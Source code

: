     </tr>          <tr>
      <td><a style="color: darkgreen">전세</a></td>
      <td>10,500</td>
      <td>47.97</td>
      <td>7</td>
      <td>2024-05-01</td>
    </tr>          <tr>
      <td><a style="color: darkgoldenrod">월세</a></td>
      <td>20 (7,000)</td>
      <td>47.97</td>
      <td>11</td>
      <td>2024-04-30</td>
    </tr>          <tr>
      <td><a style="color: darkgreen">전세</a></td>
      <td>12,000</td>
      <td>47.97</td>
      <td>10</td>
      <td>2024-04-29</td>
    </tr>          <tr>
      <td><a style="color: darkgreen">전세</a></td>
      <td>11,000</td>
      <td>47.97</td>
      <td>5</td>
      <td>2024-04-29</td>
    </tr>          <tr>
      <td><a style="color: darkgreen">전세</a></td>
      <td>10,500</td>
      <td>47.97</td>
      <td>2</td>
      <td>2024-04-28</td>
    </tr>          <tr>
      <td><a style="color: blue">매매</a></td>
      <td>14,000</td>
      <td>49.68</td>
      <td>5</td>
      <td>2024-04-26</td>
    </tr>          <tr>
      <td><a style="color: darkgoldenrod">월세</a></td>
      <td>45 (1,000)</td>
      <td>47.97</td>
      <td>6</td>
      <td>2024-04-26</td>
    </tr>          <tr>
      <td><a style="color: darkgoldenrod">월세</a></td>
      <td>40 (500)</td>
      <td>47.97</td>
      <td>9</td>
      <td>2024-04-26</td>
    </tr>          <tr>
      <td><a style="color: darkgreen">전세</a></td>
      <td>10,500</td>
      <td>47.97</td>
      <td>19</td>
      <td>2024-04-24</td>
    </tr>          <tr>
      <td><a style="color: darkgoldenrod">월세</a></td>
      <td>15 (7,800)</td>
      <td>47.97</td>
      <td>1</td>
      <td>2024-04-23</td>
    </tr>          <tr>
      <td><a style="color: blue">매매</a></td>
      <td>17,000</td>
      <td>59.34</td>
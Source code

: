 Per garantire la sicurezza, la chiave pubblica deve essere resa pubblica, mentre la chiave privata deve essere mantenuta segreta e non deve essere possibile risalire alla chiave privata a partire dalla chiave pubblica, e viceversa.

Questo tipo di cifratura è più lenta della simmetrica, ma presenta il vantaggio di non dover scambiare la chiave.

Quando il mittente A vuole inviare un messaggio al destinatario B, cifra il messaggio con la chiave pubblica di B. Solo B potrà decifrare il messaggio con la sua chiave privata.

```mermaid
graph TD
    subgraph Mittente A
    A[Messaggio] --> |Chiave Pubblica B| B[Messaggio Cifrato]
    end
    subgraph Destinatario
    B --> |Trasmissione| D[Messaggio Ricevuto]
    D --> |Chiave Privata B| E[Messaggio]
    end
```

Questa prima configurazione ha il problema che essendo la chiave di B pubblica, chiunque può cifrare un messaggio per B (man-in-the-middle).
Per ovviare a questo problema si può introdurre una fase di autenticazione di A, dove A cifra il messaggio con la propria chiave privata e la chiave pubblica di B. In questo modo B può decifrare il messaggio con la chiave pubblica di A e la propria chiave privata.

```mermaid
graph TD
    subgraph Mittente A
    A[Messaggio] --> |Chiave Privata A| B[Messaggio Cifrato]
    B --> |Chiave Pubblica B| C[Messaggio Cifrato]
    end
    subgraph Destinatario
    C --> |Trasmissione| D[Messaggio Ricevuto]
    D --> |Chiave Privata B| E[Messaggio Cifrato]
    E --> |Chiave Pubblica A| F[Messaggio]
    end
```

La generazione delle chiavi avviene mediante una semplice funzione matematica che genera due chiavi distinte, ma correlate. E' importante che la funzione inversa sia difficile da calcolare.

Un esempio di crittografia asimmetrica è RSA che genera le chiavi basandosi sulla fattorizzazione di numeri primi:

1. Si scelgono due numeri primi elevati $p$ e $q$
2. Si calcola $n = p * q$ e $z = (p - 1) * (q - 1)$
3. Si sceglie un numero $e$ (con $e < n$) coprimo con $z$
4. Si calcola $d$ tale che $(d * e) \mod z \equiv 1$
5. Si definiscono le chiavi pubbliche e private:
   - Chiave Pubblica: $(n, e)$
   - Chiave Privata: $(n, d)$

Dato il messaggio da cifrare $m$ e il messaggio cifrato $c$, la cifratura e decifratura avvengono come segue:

• **Required action**
The answer should consist of all lines from the records above that hold the word "Ricevuto".

• **Response box**
    B --> |Trasmissione| D[Messaggio Ricevuto]
    C --> |Trasmissione| D[Messaggio Ricevuto]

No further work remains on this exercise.